Mandi: Oh, yeah. You are making me tear up, so knock it off.
Shane: Okay, okay. Well, we cry here at the Flipped Lifestyle. It is what we do. I think that anybody starting out needs to think about that. It is not just the content. Leadership and community are what matters. That is how you change people’s lives, and this is definitely one of those life-changing areas. A membership and a forum with some kind of way to communicate is what you need to build first, probably.
Mandi: Okay.
Brian: Okay. One thing I will add it to this, too, I know her, and I’ve seen how she works. There are teachers that love their jobs. There is not a lot of teachers that necessarily love the students, and she goes in and she loves her students. I really see the impact of her loving them makes. What I’m getting at is the impact that a program like this would have, it depends on who is teaching it. If you have passion for it, it is going to show. She is one of those. She loves these kids; she wants to see the impact both through the parents and the teaching faculty. It makes a big difference that she actually cares. Just seeing her sitting here tear up, know that she can make an impact.
Shane: That is who you should target.
Jocelyn: Yeah, I think that that is part of your community building also. Because you need to get up there and tell those stories. When I was first starting Elementary Librarian, that was something that I did. The way that I did it was through blog posts, but that is not saying that is what you have to do. You can do it through video, if that is something that speaks to you more. Like, you need to tell these stories because that is how people are going to start to relate to you, they are going to want to interact with you more.
Shane: It’s also how you are going to be magnetic. First time we had this conversation, it’s like, “I have these tools that can help everyone, that everyone could use in their classroom.” But then we realized, well if there are four special ed teachers, maybe only one of them actually is like Mandi, that wants to take this to the next level and is passionate about this. One of them might be punching the clock, the other two are kind of like in the middle, they like their job, but sometimes they don’t like the kids. It is frustrating to them or they don’t want to get any better, they just want to come and go home, whatever. But the content that you make must ooze with who you want to read your content, it must also scream at people you don’t want to go away. Because if you are going to be magnetic and you are going to draw in people that buy stuff… Well, a magnet, if you flip it around pushes it away. It repels on one side, and it draws in on the other. When you start an online business, don’t get into this wishy-washy. Like, “Hi, all special ed people with special needs children.
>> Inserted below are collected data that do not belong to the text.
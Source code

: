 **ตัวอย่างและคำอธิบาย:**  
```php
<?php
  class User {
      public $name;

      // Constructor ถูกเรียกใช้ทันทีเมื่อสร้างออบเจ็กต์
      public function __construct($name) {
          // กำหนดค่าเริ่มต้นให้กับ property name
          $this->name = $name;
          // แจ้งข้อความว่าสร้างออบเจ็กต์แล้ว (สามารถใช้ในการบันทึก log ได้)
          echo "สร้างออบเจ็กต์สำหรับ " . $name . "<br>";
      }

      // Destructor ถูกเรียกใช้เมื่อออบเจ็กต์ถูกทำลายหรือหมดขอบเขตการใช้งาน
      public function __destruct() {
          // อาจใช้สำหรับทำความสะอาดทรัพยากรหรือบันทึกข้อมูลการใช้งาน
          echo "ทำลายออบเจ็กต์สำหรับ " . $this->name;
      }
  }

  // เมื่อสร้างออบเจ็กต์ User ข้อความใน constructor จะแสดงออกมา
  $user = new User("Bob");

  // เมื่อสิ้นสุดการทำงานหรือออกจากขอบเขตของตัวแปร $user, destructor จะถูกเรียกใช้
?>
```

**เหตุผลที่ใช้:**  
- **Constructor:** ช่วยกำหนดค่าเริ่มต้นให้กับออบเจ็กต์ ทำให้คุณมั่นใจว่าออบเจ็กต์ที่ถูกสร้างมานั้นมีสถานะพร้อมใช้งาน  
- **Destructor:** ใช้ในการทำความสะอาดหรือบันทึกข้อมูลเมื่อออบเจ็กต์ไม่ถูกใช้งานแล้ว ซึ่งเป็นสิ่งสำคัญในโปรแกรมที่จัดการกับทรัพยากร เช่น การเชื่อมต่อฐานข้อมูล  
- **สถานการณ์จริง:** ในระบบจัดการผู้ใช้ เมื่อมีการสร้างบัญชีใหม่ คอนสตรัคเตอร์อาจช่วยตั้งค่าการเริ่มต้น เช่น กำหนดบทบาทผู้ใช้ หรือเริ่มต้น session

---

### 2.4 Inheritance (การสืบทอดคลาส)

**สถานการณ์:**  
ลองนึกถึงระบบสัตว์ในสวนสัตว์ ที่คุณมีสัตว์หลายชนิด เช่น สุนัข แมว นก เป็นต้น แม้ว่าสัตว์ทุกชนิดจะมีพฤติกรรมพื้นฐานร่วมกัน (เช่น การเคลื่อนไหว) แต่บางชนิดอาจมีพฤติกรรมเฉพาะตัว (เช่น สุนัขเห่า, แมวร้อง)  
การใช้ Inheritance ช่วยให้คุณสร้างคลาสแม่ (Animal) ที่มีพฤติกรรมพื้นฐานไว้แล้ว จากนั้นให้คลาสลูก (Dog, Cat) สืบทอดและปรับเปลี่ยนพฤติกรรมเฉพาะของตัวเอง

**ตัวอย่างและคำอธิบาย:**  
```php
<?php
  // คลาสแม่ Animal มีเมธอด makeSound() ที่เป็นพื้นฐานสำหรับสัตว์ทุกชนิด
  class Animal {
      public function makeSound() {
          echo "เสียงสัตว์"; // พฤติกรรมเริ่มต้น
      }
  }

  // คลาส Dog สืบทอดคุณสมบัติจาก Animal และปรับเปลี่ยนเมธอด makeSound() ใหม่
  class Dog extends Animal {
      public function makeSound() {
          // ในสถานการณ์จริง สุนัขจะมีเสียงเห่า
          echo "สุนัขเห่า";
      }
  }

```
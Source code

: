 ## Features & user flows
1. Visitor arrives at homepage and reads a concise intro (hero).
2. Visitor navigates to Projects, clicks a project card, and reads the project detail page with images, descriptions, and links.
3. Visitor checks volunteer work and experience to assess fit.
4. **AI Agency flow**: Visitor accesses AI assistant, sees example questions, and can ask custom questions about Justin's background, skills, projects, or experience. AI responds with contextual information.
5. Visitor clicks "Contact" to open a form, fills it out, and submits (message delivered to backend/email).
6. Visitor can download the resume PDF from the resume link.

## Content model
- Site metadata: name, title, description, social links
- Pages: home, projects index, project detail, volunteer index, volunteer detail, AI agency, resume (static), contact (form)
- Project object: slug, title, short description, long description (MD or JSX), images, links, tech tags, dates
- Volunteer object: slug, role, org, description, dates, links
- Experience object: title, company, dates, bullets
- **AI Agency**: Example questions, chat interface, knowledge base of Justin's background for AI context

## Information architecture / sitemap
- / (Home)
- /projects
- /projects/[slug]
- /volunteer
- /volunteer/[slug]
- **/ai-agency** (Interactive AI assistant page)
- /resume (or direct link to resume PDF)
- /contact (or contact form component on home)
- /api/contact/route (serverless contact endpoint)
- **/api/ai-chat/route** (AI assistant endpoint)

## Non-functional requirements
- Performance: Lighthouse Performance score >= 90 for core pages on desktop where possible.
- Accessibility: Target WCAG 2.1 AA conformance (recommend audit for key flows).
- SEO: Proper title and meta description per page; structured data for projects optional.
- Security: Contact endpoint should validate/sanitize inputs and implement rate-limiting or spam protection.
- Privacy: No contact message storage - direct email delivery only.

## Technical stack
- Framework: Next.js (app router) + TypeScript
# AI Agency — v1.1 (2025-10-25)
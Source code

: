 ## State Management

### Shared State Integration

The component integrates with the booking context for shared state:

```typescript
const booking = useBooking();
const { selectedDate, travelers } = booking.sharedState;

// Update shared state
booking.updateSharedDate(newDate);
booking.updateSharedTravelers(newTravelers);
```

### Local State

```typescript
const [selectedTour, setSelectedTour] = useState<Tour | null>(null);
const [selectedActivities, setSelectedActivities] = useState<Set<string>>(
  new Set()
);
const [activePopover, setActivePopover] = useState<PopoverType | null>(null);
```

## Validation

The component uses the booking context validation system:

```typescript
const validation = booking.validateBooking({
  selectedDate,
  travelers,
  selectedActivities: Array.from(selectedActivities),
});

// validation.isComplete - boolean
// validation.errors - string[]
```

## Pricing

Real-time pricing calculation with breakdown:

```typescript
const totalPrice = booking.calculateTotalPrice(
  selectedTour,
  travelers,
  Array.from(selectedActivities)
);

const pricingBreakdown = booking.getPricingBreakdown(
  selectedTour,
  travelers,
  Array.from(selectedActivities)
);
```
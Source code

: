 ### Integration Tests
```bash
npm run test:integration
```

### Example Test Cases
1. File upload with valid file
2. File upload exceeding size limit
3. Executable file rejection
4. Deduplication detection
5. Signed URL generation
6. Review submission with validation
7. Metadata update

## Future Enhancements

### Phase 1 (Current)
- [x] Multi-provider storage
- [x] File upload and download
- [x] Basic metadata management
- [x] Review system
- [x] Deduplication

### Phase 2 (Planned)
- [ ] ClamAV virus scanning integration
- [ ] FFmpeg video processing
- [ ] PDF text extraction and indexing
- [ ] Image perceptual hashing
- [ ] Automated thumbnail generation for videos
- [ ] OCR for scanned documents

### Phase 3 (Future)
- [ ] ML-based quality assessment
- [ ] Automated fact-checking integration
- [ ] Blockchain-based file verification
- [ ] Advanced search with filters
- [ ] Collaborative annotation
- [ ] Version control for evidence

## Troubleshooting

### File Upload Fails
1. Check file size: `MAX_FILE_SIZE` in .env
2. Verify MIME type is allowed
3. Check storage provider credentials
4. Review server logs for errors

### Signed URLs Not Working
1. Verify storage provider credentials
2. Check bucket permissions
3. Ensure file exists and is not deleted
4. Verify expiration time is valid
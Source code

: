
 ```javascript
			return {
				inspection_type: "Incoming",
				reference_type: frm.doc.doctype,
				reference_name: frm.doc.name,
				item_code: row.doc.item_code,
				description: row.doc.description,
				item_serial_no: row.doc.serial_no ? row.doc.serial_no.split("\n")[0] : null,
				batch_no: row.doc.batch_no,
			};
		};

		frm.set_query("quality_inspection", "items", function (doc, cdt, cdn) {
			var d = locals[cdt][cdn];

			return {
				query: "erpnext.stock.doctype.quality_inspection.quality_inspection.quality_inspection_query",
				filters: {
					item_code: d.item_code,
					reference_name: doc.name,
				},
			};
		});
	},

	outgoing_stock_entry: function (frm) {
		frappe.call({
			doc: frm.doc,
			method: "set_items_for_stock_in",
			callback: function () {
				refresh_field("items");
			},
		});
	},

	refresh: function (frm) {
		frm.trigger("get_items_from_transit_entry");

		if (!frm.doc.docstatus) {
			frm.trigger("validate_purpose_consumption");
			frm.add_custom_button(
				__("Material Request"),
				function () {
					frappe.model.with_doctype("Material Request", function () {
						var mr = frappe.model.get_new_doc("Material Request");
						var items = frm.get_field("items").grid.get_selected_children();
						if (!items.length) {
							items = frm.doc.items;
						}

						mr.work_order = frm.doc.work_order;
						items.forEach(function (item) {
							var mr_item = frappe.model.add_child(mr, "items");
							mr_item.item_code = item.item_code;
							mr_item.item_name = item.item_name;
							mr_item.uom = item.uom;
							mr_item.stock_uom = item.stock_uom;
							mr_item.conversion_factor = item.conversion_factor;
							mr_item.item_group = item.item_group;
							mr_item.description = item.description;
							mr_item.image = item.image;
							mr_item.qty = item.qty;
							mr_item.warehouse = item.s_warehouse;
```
I have the printouts that you can all use.”
Jocelyn: “I have all the solutions.”
Shane: “All of the solutions. I am a robot, just hit my nose and I will print.”
Mandi: Sure don’t have all the solutions, no.
Shane: Exactly. And you’re going to have to say that, and say, “But these are the things that I do have, and what I do have is I have a love for kids. You have a love for kids, and I want us to collaborate.” I think that if you could use that word every time you put in your marketing because teachers understand that word, and the people who don’t have collaboration are going to run into something that gives them that kind of collaboration.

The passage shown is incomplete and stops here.